Quant à la philosophie des relations internationales fondées sur le principe de non-ingérence, elle gomme les tensions et suppose que la paix résulte de l’harmonie des relations entre les Etats quels qu’ils soient. Ces derniers, tous respectueux les uns des autres, rigoureusement égaux quoi qu’ils fassent, seraient placés sur une trajectoire de progrès et de développement par la grâce de la croissance économique et l’explosion des affaires. Utopie d’un environnement pacifique et florissant généré par le « doux commerce » et la coopération internationale dans une planète en plein tumulte. C’est cette organisation du monde, virtuelle, assez statique, qui renvoie à celle de la SDN, que la Chine appelle sans cesse de ses voeux comme l’environnement idéal de sa montée en puissance qui s’accommode mal de turbulences et du regard trop curieux des autres. Depuis la guerre civile, Washington place en revanche l’exigence de liberté des peuples et, si nécessaire, l’ingérence, au centre de ses stratégies, comme indispensable prélude à la paix.
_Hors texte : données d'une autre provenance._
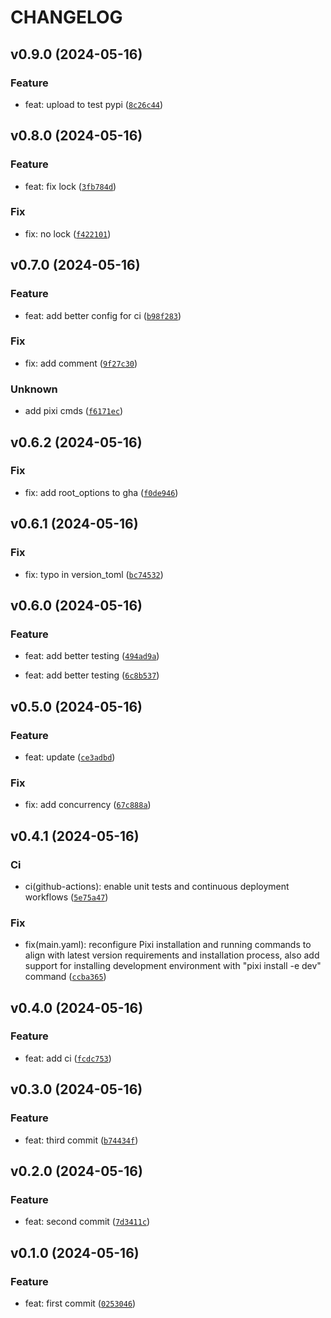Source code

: # CHANGELOG



## v0.9.0 (2024-05-16)

### Feature

* feat: upload to test pypi ([`8c26c44`](https://github.com/jjjermiah/pypackage/commit/8c26c4464c748464cb82e2ea543a782e26c914bd))


## v0.8.0 (2024-05-16)

### Feature

* feat: fix lock ([`3fb784d`](https://github.com/jjjermiah/pypackage/commit/3fb784d46482b4b5d101aaa3dc43bffd5c3b2add))

### Fix

* fix: no lock ([`f422101`](https://github.com/jjjermiah/pypackage/commit/f4221012ad826450ec020288433459611237cbff))


## v0.7.0 (2024-05-16)

### Feature

* feat: add better config for ci ([`b98f283`](https://github.com/jjjermiah/pypackage/commit/b98f28396437873b7381d9e0959a3397b6afb9a0))

### Fix

* fix: add comment ([`9f27c30`](https://github.com/jjjermiah/pypackage/commit/9f27c305f0be5214ea3027e98abdbd56edf0ef89))

### Unknown

* add pixi cmds ([`f6171ec`](https://github.com/jjjermiah/pypackage/commit/f6171ecd8333a7c1adf98ba15428fea472ebdb90))


## v0.6.2 (2024-05-16)

### Fix

* fix: add root_options to gha ([`f0de946`](https://github.com/jjjermiah/pypackage/commit/f0de946183e76416085ecf06c4bc1db8beb4766d))


## v0.6.1 (2024-05-16)

### Fix

* fix: typo in version_toml ([`bc74532`](https://github.com/jjjermiah/pypackage/commit/bc7453244debe422abd233e3f161047640c0ad5f))


## v0.6.0 (2024-05-16)

### Feature

* feat: add better testing ([`494ad9a`](https://github.com/jjjermiah/pypackage/commit/494ad9af7060ac5f70c3df458461532573849c3b))

* feat: add better testing ([`6c8b537`](https://github.com/jjjermiah/pypackage/commit/6c8b537b753a8c641633474a3c3623aa07895e84))


## v0.5.0 (2024-05-16)

### Feature

* feat: update ([`ce3adbd`](https://github.com/jjjermiah/pypackage/commit/ce3adbd4c3b03dc43721924bbf10d0ccc7ba7d79))

### Fix

* fix: add concurrency ([`67c888a`](https://github.com/jjjermiah/pypackage/commit/67c888aa4a8f3f72ebffe2a7f24de58d7693cd0c))


## v0.4.1 (2024-05-16)

### Ci

* ci(github-actions): enable unit tests and continuous deployment workflows ([`5e75a47`](https://github.com/jjjermiah/pypackage/commit/5e75a47cb4a5e77f6906eda023bd4b97fa47f207))

### Fix

* fix(main.yaml): reconfigure Pixi installation and running commands to align with latest version requirements and installation process, also add support for installing development environment with &#34;pixi install -e dev&#34; command ([`ccba365`](https://github.com/jjjermiah/pypackage/commit/ccba36540b97d183dcc4d25e03fc506d11924703))


## v0.4.0 (2024-05-16)

### Feature

* feat: add ci ([`fcdc753`](https://github.com/jjjermiah/pypackage/commit/fcdc7536d218e9deb88e5348576bc49eafe87d20))


## v0.3.0 (2024-05-16)

### Feature

* feat: third commit ([`b74434f`](https://github.com/jjjermiah/pypackage/commit/b74434f0413b0bce5bcb3fde27f110a40a36e8bd))


## v0.2.0 (2024-05-16)

### Feature

* feat: second commit ([`7d3411c`](https://github.com/jjjermiah/pypackage/commit/7d3411c1443acc70be93d03882462824f9c96ecc))


## v0.1.0 (2024-05-16)

### Feature

* feat: first commit ([`0253046`](https://github.com/jjjermiah/pypackage/commit/02530460d62d29b7511d08e00e0f5196e8a16bb4))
Enfin, quand on extrapole la puissance montante de la Chine, comparée aux actuelles fragilités américaines, générées par plusieurs méprises stratégiques, on devrait se souvenir qu’à Pékin, le pouvoir politique, protégé par l’opacité du système, peine à se remettre en question, tandis que les Etats-Unis viennent, quoi qu’on en dise et quelles que soient les lacunes bien connues de la démocratie, de procéder à un extraordinaire exercice de transparence planétaire, qui témoigne de la vitalité de son système politique et de l’étendue des libertés de parole qui fondent à la fois leur influence et leur pouvoir d’attraction.